*水底に潜む獰猛なる獣鬼*
「ウシオニ」とも読む。鬼の顔に牛の胴体(一説に猿の顔、牛の角、虎の胴体)を持つ水棲の凶暴な食肉獣である。
巨大な体を持っているにも関わらず、忍び足の猫のように足音を立てずに歩くと言われる。変身能力もあり、好んで美女に化けるとも言う(美女に化ける事で獲物の人間を油断させる効果があるのかも知れない)。主食は生肉で、その食性によりしばしば人畜に甚大な被害を齎す。
また、「牛鬼(ぎゅうき)」は谷川などの清浄な水が多くある場所に隠れ潜む習性があり、不用意に近づく者があると襲い掛かってその影を飲み込んでしまうとも言う。影を飲まれた人間は病みつき、間をおかずして死んでしまうと言われている。

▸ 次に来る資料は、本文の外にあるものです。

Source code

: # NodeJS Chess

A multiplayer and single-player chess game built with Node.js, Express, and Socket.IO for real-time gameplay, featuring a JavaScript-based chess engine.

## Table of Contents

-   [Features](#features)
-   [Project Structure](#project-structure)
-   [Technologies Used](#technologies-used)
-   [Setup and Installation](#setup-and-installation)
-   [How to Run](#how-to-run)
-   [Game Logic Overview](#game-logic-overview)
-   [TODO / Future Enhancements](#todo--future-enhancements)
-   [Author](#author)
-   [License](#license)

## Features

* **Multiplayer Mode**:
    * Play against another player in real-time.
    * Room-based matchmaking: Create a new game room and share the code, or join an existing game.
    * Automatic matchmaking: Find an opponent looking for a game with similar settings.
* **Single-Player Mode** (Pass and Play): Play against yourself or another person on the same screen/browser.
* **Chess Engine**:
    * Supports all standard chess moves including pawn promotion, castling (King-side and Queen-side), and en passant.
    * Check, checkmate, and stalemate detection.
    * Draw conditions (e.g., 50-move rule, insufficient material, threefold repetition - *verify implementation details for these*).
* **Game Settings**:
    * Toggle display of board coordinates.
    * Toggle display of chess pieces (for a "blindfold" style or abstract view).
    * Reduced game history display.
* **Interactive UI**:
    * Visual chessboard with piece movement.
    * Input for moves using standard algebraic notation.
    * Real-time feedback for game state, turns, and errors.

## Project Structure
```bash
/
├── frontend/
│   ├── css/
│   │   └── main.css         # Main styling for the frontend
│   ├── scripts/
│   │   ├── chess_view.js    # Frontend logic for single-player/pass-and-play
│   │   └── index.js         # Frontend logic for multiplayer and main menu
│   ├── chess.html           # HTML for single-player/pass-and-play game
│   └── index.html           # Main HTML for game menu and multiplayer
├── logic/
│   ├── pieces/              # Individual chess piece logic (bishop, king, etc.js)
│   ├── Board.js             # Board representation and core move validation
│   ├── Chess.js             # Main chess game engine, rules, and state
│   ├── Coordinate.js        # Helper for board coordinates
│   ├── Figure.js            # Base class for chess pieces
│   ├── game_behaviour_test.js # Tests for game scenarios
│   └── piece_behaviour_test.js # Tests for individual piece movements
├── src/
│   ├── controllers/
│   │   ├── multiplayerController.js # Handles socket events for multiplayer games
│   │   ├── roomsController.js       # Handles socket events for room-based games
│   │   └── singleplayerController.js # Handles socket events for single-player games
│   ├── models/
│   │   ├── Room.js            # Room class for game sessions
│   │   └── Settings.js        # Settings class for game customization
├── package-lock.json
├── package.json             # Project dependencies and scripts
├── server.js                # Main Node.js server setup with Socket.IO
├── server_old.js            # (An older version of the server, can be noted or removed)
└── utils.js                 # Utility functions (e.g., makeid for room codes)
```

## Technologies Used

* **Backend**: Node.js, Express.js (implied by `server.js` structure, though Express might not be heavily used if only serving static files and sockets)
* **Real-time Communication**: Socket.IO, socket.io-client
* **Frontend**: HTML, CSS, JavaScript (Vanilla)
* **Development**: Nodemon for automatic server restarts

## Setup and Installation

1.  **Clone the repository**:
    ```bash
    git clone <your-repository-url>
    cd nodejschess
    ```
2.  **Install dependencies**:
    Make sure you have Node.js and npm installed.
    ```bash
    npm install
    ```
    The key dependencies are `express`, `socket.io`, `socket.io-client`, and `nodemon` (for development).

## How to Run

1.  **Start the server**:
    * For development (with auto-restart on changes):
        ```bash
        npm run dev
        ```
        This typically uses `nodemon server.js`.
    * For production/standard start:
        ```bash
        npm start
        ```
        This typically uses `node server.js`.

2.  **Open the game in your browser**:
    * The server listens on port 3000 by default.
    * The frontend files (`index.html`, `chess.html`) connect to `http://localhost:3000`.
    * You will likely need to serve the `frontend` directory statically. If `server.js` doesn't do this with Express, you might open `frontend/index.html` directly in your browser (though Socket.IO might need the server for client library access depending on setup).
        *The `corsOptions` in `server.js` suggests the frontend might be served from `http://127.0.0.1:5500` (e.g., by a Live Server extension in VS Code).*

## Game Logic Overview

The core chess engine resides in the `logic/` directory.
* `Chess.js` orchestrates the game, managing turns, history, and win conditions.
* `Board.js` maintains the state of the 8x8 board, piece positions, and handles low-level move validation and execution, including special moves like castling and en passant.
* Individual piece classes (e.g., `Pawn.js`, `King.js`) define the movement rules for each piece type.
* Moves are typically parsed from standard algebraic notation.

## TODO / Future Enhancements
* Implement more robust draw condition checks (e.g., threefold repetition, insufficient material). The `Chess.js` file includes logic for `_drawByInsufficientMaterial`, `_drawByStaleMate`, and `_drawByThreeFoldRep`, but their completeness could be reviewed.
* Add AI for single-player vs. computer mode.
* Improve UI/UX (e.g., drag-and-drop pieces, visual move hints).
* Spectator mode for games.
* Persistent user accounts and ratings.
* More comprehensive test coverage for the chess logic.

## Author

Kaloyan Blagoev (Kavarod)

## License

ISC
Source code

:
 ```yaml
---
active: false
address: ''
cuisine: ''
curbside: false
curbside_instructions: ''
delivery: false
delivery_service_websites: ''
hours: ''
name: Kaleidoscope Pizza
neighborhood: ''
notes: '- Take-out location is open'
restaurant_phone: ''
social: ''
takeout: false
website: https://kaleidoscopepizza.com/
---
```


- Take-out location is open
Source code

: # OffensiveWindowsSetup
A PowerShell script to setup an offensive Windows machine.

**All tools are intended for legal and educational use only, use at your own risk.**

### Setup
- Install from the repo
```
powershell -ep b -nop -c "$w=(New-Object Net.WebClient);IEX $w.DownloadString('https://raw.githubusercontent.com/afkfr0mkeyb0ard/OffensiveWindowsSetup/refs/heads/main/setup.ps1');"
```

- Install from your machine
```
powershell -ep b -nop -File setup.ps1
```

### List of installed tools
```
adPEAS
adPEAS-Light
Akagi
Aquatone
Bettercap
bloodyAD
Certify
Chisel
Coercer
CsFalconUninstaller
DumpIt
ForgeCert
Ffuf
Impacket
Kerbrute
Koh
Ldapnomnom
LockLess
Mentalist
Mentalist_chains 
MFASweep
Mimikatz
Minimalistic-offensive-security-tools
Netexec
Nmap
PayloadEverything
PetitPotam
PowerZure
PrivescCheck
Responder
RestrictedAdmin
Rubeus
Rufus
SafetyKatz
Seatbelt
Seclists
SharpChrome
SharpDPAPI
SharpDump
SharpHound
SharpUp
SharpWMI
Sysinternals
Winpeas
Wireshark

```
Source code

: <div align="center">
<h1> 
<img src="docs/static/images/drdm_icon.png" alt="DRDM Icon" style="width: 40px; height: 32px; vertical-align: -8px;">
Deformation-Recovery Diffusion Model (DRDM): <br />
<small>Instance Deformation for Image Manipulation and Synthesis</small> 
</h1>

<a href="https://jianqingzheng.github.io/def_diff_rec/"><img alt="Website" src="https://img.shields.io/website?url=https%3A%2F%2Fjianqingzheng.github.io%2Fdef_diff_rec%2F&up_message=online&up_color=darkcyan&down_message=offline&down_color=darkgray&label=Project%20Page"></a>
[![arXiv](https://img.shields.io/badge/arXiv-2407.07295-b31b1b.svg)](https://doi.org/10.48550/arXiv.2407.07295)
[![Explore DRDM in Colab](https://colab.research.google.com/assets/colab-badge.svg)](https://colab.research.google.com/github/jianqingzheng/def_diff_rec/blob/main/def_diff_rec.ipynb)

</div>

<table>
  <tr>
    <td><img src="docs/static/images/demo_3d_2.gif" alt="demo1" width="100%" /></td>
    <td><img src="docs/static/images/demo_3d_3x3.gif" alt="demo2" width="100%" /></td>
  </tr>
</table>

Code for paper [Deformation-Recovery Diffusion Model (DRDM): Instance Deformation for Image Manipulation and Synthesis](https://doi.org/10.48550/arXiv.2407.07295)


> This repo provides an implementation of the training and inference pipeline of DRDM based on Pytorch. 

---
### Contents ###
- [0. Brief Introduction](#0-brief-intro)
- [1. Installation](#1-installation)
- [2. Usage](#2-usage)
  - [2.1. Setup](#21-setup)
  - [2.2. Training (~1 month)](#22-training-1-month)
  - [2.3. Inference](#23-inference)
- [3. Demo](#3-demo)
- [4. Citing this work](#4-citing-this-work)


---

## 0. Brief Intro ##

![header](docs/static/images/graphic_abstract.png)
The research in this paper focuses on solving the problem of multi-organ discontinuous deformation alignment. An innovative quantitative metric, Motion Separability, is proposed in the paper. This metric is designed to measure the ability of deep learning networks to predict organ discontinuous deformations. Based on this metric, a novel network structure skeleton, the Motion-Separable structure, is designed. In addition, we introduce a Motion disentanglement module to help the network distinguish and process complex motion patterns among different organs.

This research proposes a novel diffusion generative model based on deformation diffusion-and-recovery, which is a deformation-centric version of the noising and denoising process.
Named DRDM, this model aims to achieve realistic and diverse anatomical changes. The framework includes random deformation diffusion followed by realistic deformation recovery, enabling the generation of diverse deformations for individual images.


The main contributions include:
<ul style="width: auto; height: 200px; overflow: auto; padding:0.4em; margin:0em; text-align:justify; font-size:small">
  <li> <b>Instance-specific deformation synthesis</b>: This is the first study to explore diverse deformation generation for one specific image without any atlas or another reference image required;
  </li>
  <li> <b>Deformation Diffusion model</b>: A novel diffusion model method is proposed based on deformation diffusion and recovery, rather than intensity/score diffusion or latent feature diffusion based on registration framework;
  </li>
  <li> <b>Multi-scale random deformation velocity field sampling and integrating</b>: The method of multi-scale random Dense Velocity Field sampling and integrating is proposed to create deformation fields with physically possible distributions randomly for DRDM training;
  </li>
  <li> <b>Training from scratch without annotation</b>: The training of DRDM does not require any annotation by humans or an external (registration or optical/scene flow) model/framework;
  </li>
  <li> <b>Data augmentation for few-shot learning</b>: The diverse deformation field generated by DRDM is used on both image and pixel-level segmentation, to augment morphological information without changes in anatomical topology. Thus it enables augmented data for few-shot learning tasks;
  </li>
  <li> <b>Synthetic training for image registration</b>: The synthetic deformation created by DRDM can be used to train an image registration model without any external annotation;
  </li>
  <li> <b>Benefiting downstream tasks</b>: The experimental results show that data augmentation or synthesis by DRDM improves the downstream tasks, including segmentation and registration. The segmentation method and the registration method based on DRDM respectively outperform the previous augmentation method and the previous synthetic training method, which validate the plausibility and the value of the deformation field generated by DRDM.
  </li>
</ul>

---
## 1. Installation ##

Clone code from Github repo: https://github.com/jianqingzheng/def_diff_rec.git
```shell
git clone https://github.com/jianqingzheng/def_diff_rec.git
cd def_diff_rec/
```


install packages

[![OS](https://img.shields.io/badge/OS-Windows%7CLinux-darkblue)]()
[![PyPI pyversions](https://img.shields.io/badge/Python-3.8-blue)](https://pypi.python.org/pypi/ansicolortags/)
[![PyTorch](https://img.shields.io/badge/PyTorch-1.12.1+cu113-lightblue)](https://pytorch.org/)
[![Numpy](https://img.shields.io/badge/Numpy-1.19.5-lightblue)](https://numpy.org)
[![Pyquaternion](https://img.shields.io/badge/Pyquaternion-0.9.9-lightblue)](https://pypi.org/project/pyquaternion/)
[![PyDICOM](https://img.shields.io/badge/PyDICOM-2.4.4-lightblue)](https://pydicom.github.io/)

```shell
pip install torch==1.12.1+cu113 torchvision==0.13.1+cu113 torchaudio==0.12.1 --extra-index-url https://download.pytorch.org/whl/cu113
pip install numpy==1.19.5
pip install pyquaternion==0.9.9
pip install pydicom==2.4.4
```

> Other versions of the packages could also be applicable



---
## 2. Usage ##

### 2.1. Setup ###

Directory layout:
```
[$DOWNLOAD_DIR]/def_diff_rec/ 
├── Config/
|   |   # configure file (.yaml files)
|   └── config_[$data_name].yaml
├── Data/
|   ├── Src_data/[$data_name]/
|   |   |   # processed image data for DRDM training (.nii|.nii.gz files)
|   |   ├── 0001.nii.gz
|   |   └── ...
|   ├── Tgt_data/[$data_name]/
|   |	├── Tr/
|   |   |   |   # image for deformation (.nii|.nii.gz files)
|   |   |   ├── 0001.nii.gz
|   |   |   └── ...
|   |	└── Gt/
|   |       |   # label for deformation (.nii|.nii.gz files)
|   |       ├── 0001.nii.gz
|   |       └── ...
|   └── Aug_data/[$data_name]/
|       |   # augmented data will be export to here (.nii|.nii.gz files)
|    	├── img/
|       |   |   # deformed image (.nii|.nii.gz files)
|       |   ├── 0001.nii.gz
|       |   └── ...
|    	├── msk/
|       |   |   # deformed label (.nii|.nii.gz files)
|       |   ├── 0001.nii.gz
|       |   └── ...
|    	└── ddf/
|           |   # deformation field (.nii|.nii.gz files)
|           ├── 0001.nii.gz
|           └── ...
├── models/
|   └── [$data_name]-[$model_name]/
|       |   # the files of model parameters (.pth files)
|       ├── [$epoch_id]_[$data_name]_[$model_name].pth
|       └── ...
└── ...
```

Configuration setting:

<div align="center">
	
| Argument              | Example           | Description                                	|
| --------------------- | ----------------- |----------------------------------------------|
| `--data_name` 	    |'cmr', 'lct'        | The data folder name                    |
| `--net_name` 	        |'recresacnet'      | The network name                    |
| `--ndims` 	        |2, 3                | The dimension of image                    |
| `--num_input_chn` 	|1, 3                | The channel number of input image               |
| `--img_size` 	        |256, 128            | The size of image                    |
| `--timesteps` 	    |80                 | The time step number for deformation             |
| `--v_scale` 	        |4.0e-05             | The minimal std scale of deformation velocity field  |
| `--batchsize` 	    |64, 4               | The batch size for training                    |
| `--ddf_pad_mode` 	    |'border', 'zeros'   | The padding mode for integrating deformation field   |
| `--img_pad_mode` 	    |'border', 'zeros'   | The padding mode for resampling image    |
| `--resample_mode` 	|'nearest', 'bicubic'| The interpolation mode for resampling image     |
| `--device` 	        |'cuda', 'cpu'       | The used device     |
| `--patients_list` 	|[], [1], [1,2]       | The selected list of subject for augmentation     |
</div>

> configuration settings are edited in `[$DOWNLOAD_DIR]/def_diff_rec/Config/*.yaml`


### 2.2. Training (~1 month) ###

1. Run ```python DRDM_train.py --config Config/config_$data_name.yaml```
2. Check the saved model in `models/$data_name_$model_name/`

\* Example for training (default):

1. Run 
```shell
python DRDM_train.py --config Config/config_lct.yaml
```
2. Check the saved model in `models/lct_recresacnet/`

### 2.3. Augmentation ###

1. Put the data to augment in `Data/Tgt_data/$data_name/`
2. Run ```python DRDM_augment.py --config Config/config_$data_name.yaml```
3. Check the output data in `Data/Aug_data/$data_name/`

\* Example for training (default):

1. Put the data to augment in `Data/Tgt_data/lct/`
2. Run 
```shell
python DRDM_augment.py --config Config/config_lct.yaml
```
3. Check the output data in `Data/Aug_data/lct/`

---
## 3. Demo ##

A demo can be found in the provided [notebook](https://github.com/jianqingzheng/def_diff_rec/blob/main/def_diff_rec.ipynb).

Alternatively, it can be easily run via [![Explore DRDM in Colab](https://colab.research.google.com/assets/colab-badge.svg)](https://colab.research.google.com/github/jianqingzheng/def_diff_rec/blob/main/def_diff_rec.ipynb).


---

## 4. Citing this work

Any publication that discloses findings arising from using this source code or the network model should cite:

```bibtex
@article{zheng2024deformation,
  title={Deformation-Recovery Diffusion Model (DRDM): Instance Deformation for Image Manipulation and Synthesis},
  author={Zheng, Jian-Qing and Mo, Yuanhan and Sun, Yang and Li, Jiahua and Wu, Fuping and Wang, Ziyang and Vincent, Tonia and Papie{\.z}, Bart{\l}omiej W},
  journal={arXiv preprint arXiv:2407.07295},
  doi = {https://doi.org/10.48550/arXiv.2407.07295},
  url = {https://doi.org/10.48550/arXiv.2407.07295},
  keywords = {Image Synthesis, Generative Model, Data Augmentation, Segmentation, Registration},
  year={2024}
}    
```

「牛鬼」は名だたる日本の妖獣の中でも最も獰猛で、且つ執念深い存在として知られており、狙った獲物は決して見逃さず、何処までもしつこく付け狙う。但し、「石は浮かんで木の葉は沈む、牛はいななき馬吼える」と言う「逆さ言葉」の呪文を唱えると退散すると言う話も有る。出雲大社で発行されている魔よけのお札も苦手らしい。